Objective: In Japan, low-dose rivaroxaban [15 mg o.d. and 10 mg o.d. only for CCr 30-49 mL/min] was approved for clinical use to NVAF patients, because of its unique pharmacokinetics in Japanese subjects showing higher rivaroxaban concentration than Caucasian subjects when using the same dosage and the results of the J-ROCKET AF trial (Hori M, et al: Circ J 2012). We aimed to determine the anticoagulation intensity of rivaroxaban and its determinant factors in Japanese NVAF patients, especially in those taking crushed tablets.
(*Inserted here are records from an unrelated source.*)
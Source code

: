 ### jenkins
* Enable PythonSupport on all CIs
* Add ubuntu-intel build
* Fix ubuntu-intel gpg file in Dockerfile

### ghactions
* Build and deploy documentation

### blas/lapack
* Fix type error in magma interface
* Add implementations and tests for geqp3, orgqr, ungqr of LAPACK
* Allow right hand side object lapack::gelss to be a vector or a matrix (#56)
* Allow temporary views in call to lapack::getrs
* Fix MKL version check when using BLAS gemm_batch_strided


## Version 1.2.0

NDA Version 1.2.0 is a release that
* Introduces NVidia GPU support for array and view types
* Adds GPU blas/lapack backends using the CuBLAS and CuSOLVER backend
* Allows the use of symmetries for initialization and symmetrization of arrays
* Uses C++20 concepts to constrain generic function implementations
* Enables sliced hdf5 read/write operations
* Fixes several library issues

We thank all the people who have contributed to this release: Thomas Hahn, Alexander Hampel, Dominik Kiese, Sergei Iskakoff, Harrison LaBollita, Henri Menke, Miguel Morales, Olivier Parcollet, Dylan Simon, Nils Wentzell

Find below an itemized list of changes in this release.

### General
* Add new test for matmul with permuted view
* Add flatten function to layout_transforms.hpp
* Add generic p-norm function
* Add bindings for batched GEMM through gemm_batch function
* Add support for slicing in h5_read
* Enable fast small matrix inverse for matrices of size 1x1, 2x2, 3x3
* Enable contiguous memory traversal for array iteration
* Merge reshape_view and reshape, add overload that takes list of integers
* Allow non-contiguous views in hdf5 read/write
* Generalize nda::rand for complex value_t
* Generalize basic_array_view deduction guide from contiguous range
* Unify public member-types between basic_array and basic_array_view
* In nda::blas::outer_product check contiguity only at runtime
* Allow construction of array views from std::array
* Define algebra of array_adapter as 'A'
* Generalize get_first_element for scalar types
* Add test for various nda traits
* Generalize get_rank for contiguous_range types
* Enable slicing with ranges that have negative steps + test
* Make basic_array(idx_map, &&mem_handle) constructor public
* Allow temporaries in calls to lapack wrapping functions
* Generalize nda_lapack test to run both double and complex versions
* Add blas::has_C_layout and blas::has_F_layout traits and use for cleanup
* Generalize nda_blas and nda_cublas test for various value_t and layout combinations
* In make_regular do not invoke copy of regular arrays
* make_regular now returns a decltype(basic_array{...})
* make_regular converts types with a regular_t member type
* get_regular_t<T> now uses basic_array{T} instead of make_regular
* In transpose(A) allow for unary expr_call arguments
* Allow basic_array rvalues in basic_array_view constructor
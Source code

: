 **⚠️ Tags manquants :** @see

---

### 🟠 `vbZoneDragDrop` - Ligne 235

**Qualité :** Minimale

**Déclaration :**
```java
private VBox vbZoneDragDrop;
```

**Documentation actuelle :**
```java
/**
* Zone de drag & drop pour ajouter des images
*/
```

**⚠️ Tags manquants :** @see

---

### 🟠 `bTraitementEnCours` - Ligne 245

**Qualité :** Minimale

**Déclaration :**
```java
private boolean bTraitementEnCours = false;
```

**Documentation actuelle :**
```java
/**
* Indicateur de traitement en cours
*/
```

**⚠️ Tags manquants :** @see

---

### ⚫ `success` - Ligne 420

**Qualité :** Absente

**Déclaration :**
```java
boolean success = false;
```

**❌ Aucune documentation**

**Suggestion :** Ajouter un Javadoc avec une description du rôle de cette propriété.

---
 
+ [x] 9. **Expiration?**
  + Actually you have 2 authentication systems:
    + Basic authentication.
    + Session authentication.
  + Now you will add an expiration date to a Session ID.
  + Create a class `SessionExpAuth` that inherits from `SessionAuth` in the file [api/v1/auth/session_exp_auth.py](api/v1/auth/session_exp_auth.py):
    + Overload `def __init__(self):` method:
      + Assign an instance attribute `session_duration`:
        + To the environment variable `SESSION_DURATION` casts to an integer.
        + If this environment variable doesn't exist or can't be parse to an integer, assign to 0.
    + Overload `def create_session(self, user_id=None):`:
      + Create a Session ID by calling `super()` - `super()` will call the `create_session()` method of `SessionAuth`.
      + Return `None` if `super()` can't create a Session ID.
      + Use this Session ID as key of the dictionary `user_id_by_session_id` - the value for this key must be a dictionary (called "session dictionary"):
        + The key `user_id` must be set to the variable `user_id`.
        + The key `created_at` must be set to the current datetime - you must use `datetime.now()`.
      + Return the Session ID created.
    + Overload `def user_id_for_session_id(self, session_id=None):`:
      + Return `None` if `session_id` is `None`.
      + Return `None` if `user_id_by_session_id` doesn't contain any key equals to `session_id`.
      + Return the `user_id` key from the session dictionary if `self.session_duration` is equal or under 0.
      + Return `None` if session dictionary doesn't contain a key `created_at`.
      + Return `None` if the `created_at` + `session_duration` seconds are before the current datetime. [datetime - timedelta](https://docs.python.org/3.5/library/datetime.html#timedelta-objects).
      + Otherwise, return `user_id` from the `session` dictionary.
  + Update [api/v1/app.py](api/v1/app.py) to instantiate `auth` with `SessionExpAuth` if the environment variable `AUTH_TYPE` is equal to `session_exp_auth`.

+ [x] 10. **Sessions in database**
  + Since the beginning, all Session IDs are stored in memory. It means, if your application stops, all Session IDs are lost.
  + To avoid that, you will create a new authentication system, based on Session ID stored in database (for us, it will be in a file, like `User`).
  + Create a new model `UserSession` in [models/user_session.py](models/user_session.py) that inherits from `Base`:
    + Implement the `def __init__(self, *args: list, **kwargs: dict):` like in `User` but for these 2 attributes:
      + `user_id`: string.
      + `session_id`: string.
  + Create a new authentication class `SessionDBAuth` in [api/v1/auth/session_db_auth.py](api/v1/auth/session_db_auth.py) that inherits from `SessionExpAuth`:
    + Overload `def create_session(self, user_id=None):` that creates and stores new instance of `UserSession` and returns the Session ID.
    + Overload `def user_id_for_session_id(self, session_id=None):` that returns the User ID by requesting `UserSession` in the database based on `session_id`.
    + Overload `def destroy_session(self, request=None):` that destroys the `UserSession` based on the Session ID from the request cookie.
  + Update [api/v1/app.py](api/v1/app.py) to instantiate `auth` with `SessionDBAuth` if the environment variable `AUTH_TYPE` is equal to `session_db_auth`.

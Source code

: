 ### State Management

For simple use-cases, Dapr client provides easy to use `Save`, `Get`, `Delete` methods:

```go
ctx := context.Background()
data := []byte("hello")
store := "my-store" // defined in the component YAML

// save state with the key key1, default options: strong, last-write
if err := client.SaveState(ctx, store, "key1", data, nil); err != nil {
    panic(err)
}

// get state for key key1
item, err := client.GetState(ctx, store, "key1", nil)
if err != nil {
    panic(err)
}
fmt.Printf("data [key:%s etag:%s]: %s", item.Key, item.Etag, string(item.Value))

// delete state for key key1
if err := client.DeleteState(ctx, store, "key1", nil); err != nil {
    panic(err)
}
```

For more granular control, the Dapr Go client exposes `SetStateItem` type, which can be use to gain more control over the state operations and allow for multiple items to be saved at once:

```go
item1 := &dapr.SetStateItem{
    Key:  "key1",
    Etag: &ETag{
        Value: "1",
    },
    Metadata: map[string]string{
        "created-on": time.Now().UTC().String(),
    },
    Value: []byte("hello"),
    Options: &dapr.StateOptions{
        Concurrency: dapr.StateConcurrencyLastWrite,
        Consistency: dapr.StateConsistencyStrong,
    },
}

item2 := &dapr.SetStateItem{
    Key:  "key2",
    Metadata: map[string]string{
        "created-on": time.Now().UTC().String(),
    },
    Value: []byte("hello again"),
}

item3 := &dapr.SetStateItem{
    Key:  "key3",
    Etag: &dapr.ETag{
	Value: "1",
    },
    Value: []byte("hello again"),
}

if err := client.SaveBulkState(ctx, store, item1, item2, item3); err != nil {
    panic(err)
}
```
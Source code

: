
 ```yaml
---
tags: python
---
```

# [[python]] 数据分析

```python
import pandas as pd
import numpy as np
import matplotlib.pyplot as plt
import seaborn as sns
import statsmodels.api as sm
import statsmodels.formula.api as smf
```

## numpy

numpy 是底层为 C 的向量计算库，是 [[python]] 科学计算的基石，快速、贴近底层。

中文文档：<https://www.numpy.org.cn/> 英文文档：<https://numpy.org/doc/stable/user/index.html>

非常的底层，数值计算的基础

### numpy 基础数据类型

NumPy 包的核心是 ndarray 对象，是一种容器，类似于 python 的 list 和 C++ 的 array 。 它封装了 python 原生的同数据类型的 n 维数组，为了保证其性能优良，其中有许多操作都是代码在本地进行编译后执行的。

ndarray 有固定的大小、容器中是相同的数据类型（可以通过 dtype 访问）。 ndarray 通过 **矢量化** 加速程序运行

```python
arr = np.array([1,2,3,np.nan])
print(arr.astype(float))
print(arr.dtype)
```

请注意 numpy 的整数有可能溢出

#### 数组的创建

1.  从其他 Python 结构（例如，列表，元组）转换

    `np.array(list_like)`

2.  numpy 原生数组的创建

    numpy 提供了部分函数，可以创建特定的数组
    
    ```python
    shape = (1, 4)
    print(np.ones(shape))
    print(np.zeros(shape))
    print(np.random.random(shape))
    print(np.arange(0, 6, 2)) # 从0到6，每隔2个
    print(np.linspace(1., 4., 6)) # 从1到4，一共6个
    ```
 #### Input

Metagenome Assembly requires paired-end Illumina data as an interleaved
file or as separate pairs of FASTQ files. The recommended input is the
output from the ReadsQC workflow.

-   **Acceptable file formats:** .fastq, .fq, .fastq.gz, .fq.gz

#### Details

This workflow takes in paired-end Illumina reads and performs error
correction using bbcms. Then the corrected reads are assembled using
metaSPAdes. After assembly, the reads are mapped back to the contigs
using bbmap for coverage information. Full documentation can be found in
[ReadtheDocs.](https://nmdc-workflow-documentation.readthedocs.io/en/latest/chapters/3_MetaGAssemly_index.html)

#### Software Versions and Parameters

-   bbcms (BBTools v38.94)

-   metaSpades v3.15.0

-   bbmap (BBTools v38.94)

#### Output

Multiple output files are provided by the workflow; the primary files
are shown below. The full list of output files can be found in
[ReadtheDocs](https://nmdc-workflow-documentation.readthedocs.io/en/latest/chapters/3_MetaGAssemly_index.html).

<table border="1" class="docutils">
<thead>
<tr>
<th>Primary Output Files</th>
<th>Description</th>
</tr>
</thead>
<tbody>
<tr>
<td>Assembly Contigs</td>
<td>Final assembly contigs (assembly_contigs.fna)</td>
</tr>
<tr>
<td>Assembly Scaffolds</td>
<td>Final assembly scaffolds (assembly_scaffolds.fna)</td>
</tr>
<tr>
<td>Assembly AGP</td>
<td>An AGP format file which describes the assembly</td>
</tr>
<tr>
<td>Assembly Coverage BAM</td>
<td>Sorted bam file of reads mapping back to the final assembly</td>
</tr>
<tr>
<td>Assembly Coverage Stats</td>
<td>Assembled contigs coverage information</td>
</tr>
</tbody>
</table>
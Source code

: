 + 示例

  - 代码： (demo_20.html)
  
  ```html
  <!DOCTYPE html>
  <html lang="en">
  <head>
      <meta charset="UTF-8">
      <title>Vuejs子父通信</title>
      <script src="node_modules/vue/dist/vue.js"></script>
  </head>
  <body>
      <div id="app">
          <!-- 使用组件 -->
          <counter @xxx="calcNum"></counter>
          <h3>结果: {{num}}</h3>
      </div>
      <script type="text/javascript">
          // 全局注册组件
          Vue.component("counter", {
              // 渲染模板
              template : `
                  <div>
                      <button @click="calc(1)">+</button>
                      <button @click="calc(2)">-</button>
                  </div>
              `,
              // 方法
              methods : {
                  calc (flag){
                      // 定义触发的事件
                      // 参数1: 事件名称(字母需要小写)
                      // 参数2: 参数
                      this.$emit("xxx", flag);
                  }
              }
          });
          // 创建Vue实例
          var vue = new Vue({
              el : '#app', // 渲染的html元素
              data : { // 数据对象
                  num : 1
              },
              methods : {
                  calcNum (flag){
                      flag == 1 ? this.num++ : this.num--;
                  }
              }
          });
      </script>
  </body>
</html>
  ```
Methods: Consecutive stroke patients with NVAF admitted between July 2012 and July 2013 were studied. Prothrombin time (PT, Recombiplastin/HemosIL®), activated partial thromboplastin time (aPTT, Actin/Sysmex®), and anti-Xa chromogenic assay (Stago®) were measured just before and 4h and 9 h after the administration at the steady state of rivaroxaban (mean 6th day). We calibrated its plasma concentration based on anti-Xa assay. Results: Of 104 patients (32 women, 74±9 y.o., BW 59±11 kg) involving 36 with CCr <50 ml/min (Cockcroft-Gault), 57 took 15 mg o.d. of rivaroxaban and 46 took 10 mg o.d. Median PT, aPTT, and concentration were 12.8s, 31s, and 13.5 ng/ml just before administration, 19.3s, 42s, and 170.5 ng/ml at 4h, and 15.8s, 37s, and 63.0 ng/ml at 9h. Both PT and aPTT were positively correlated with concentration (r=0.88, 0.74, respectively). Age, BW, CCr, and rivaroxaban dosage were not associated with concentrations at 4h and 9h, though they were associated with concentration just before administration. In 10 patients taking crushed tablets, including 5 patients via a nasogastric tube, median PT (15.8s vs. 19.7s, p<0.001), aPTT (33s vs. 42s, p=0.012) and concentration (53 ng/ml vs. 186 ng/ml, p<0.001) at 4h were lower than the remaining 94 patients. Crushed tablets were independently associated with lower anticoagulant intensity. Conclusion: Nearly peak concentration of rivaroxaban was similar or a little lower than that in the ROCKET AF and J-ROCKET AF trials (Kaneko M, et al: Drug Metab Pharmacokinet 2013). Tablet crushing may decrease anticoagulation intensity.